BEGIN

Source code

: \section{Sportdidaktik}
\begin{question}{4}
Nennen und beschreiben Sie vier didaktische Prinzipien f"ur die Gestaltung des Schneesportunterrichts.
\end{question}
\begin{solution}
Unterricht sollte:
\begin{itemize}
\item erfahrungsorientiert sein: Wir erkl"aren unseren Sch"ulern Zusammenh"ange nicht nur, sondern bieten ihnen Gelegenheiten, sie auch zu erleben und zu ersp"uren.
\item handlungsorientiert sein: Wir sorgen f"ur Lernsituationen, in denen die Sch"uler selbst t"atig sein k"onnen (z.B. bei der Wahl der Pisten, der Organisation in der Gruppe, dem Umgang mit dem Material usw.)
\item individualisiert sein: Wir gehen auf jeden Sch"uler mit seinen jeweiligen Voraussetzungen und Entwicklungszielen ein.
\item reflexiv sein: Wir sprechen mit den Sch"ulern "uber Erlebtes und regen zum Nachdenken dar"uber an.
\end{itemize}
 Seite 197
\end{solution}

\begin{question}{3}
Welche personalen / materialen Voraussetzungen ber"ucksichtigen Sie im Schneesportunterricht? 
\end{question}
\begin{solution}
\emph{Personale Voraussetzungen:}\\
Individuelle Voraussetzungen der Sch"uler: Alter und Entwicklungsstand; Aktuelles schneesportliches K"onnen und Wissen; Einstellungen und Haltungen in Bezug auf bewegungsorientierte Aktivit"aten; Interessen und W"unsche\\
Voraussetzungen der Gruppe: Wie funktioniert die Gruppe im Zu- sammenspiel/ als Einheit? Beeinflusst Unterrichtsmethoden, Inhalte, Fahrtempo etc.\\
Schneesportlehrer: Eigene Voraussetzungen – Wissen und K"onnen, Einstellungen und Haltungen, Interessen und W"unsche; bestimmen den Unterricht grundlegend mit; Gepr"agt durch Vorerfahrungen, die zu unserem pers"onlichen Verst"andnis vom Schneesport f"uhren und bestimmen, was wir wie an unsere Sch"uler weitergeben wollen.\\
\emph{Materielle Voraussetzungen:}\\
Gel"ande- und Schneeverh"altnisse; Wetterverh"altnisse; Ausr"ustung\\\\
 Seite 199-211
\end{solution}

END

Repeat, word for word, the lines from the opening of the material through the line containing "Individuelle Voraussetzungen der".

THE ANSWER:
Source code

: \section{Sportdidaktik}
\begin{question}{4}
Nennen und beschreiben Sie vier didaktische Prinzipien f"ur die Gestaltung des Schneesportunterrichts.
\end{question}
\begin{solution}
Unterricht sollte:
\begin{itemize}
\item erfahrungsorientiert sein: Wir erkl"aren unseren Sch"ulern Zusammenh"ange nicht nur, sondern bieten ihnen Gelegenheiten, sie auch zu erleben und zu ersp"uren.
\item handlungsorientiert sein: Wir sorgen f"ur Lernsituationen, in denen die Sch"uler selbst t"atig sein k"onnen (z.B. bei der Wahl der Pisten, der Organisation in der Gruppe, dem Umgang mit dem Material usw.)
\item individualisiert sein: Wir gehen auf jeden Sch"uler mit seinen jeweiligen Voraussetzungen und Entwicklungszielen ein.
\item reflexiv sein: Wir sprechen mit den Sch"ulern "uber Erlebtes und regen zum Nachdenken dar"uber an.
\end{itemize}
 Seite 197
\end{solution}

\begin{question}{3}
Welche personalen / materialen Voraussetzungen ber"ucksichtigen Sie im Schneesportunterricht? 
\end{question}
\begin{solution}
\emph{Personale Voraussetzungen:}\\
Individuelle Voraussetzungen der Sch"uler: Alter und Entwicklungsstand; Aktuelles schneesportliches K"onnen und Wissen; Einstellungen und Haltungen in Bezug auf bewegungsorientierte Aktivit"aten; Interessen und W"unsche\\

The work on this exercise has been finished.